A large chunk of the world’s largest collection of data – information about the political influence of online advertising on many of the planet’s 2.85 billion Facebook users – is available to researchers, but there’s a catch. Getting access to the massive trove of Facebook data requires navigating a labyrinth of contract minutiae, legal reviews, technical restrictions, and privacy agreements with the social media giant.
Facebook promised to release data to researchers more than three years ago. But the number of people who have actually been able to study the 1 billion gigabyte (an exabyte, or enough data to fill 250 million DVDs) dataset that was released in early 2020, and results about how social media has affected the political process has been limited.
When Facebook has released data, researchers argue that the results haven’t shed sufficient light on subjects because important variables have been left out. Although its publicly available advertising data has been useful, the information doesn’t include all potential sources of misinformation and has been described as “the tip of the iceberg in terms of where and how propaganda gets spread on Facebook,” according to Sam Woolley, a University of Texas researcher.
The information also hasn’t been shared with all researchers who have requested access, causing hard feelings and suspicions that Facebook is limiting the data releases to people whose research is unlikely to be damaging to the social media giant.
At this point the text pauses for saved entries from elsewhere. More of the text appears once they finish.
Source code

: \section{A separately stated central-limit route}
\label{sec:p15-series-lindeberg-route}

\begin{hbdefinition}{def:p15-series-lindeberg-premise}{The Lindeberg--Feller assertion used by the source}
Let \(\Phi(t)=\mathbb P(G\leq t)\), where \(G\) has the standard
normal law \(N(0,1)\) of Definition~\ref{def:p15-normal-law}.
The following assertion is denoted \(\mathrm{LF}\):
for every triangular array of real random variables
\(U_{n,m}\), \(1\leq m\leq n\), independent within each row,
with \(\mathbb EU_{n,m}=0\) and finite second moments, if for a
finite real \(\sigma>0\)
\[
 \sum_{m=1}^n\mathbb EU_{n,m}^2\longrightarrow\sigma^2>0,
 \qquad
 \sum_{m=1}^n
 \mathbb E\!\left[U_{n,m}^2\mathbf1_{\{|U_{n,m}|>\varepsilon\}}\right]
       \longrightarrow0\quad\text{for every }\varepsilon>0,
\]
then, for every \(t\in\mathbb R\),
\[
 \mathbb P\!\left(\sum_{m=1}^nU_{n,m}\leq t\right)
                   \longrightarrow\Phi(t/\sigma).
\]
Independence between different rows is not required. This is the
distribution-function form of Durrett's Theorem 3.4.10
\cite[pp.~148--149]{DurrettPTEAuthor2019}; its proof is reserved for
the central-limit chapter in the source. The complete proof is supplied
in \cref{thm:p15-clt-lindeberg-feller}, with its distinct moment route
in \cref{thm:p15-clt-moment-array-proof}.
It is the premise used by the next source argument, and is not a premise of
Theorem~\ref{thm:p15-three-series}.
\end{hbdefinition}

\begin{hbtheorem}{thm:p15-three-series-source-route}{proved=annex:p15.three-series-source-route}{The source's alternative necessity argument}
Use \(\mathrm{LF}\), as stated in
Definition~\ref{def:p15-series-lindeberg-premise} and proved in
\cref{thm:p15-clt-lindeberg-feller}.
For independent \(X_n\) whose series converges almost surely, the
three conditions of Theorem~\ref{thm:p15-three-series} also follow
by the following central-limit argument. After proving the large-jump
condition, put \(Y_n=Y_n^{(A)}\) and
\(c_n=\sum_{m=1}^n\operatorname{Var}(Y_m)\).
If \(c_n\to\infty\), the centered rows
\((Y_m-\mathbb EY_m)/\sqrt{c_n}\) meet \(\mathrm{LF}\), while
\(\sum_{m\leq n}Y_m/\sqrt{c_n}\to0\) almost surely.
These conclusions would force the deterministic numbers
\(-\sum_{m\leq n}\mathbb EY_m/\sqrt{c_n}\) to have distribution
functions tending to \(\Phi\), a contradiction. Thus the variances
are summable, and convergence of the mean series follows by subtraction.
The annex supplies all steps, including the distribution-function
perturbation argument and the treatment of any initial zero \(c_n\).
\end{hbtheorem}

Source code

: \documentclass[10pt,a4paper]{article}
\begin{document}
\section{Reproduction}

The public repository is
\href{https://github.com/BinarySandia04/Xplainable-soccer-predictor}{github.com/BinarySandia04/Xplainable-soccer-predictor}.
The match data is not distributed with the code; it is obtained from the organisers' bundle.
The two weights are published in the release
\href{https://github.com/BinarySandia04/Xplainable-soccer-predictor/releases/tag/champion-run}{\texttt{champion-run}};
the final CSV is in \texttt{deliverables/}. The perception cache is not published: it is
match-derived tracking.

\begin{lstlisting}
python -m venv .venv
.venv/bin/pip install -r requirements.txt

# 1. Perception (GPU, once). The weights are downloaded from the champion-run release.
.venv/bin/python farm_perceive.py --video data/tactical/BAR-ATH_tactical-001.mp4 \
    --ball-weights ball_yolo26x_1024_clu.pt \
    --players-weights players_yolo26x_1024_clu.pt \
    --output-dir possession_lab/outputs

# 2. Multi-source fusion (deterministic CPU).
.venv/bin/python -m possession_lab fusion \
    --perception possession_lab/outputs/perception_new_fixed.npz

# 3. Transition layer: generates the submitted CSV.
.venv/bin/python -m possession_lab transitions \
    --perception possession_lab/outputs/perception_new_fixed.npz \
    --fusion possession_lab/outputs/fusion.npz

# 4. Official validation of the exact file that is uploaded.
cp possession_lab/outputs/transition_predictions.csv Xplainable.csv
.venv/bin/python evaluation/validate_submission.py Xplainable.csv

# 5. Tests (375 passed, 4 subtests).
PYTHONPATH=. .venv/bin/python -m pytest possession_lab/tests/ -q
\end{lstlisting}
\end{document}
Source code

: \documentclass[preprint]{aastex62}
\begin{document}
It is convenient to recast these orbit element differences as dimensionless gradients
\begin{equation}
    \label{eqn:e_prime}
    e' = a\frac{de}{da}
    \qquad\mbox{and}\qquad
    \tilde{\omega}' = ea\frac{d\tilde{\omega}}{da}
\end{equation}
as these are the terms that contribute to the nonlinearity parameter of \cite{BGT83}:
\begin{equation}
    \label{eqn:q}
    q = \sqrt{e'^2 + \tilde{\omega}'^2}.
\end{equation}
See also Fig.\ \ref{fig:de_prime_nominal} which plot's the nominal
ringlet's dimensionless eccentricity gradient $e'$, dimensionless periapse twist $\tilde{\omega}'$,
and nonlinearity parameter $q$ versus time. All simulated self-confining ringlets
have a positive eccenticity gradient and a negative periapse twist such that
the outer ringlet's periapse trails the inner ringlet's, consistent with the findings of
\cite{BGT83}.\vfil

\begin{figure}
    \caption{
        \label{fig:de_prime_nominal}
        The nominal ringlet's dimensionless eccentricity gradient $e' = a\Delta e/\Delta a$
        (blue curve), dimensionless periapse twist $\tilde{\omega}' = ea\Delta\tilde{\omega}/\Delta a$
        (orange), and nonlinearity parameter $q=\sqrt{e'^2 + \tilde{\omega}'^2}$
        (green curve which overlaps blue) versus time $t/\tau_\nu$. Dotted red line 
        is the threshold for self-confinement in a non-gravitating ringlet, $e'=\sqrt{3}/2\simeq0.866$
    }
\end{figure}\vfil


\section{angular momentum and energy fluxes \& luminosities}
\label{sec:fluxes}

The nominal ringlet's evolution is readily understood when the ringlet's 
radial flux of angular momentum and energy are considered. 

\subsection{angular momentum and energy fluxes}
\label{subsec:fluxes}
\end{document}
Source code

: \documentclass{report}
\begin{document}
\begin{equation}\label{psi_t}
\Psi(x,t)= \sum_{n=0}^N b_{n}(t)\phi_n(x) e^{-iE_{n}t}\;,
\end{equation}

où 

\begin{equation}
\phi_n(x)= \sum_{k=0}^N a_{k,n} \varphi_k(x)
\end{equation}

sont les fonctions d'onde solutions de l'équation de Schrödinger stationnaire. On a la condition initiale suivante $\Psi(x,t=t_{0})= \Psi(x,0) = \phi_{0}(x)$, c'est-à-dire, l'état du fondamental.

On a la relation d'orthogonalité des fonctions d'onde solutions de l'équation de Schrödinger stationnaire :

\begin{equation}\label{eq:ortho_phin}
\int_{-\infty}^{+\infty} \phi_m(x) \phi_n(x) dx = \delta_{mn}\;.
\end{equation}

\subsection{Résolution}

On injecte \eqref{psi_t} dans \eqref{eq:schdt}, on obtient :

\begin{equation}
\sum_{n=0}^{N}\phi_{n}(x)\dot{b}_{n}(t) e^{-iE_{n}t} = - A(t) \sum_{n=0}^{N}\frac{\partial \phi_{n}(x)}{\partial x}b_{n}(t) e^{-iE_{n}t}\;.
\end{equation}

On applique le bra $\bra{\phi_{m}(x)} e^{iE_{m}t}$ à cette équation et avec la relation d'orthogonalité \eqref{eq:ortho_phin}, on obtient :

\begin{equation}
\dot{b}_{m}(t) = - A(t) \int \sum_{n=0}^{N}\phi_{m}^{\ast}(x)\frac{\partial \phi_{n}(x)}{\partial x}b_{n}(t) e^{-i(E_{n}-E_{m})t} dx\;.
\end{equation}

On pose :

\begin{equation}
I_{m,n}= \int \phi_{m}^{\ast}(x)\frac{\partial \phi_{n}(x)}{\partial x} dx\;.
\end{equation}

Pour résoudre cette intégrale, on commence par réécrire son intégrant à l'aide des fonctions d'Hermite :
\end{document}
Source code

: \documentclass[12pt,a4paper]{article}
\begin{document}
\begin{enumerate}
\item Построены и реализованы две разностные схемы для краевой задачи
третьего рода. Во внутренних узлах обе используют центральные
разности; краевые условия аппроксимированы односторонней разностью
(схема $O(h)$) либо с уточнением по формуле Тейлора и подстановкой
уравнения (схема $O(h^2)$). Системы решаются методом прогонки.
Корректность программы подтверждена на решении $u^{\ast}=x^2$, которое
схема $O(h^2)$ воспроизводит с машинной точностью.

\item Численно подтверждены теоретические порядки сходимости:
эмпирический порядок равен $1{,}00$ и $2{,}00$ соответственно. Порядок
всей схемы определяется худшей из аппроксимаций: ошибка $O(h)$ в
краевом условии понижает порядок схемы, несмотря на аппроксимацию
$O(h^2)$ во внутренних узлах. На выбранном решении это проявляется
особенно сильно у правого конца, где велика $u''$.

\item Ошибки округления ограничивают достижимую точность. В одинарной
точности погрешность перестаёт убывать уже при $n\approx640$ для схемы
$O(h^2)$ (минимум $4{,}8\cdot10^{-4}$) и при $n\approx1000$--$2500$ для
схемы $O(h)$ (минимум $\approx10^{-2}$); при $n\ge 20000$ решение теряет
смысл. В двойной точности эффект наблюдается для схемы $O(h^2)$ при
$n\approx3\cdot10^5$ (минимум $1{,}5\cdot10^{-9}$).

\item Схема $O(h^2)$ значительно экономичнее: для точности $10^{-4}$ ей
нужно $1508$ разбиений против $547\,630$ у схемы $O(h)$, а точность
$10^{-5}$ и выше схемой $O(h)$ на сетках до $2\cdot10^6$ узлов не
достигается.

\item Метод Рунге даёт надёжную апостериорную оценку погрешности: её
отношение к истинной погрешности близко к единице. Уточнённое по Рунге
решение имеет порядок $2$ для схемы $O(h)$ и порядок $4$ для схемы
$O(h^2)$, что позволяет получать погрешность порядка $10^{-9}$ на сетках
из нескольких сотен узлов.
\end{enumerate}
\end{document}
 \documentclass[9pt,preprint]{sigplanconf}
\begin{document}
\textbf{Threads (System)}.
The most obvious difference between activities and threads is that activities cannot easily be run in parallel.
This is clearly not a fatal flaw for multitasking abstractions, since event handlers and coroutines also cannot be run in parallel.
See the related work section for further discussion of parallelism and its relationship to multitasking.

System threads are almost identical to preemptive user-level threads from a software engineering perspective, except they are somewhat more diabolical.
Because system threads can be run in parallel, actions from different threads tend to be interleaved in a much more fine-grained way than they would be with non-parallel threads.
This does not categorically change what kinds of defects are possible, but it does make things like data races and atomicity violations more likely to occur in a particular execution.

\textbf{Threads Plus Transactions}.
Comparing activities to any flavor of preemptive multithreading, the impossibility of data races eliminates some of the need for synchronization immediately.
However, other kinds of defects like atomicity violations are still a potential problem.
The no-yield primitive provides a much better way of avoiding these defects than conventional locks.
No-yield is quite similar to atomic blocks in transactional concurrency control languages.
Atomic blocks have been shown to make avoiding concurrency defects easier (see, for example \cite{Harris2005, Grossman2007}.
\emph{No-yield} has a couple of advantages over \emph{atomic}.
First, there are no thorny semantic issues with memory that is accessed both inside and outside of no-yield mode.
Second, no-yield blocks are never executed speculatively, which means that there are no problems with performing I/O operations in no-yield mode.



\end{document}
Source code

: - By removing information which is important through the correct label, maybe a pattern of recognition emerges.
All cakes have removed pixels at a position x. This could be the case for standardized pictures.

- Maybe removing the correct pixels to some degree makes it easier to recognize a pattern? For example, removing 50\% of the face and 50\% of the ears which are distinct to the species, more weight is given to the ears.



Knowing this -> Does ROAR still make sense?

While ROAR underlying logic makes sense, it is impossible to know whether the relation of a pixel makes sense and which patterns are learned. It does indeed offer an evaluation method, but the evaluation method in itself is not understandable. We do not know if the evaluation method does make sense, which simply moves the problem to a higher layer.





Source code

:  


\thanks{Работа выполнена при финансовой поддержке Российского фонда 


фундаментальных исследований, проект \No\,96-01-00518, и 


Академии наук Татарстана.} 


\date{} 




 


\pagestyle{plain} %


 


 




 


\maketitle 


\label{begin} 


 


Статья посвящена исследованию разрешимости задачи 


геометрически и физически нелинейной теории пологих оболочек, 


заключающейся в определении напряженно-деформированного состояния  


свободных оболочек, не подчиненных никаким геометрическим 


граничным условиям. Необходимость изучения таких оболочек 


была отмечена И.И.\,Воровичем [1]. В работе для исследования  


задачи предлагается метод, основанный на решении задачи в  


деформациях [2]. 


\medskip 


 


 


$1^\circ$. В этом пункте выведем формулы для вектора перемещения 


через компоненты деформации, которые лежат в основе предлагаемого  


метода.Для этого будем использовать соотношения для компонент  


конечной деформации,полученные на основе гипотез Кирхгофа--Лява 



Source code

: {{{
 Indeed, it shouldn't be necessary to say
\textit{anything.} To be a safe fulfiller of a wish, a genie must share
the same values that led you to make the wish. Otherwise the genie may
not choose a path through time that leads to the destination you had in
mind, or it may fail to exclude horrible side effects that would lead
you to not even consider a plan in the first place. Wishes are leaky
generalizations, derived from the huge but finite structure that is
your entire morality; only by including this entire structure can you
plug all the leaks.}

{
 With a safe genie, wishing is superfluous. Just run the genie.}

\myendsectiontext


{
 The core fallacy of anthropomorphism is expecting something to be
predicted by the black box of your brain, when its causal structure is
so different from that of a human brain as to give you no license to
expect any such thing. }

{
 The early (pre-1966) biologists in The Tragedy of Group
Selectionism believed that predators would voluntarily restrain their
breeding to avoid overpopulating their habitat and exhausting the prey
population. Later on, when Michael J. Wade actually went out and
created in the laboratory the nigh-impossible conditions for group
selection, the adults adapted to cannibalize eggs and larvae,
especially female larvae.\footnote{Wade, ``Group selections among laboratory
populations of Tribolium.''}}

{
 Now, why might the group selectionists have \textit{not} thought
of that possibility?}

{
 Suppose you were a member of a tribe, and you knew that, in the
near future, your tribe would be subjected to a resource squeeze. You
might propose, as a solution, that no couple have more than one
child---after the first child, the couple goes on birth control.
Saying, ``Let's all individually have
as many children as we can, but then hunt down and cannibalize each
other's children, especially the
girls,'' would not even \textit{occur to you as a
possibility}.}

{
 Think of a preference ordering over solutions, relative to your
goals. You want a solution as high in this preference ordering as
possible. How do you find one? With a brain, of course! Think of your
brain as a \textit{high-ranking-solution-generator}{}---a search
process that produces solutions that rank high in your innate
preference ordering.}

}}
“They only give permission to people who are tech-friendly and whose answers are likely to be tech-friendly,” said Luigi Zingales, director of the University of Chicago Stigler Center for the Study of the Economy and the State. “For research, you need data. And the only people with data is them. So at some point, my fear is that we become part of the propaganda machine. The only articles we can write are the ones that big tech companies like.”
And even when agreements have been signed between researchers and Facebook, the platform hasn’t always followed through, often citing privacy concerns or using “differential privacy,” a controversial form of masking being considered by the U.S. Census Bureau and challenged by states who fear it will corrupt data. The technique involves taking attributes from one user and applying those attributes to another user, millions of times over.
Facebook also has prevented researchers from “scraping,” or using computer scripts to download potentially useful data, citing privacy concerns. The company paid a record $5 billion fine in 2019 for its role in the Cambridge Analytica scandal, which involved secretly sharing the private information of tens of millions of users with a company that used the information to profile and target potential voters. And while Facebook contends it doesn’t approve or reject research, it does reserve the right “to remove any confidential or personally identifiable information.”
Even when information is provided to researchers, it’s tightly controlled. One of the restrictions on the data, known as the Facebook Open Research and Transparency platform, or FORT, limits the data to advertisements with fewer than 100 impressions. The limit rules out the possibility of discovering the extent of “microtargeting,” a crucial use of its advertising that can push false information to extremely specific groups that then spread even more falsehoods through other means, such as individual posts or group pages.
Facebook also places technical limits on researchers. They cannot download data, but instead have to use a Facebook-approved website to analyze it. Facebook also limits the tools that can be used by researchers. While Facebook allows researchers to use some popular software programs (R, SQL, and Python) to analyze the data, more sophisticated computer programs are restricted.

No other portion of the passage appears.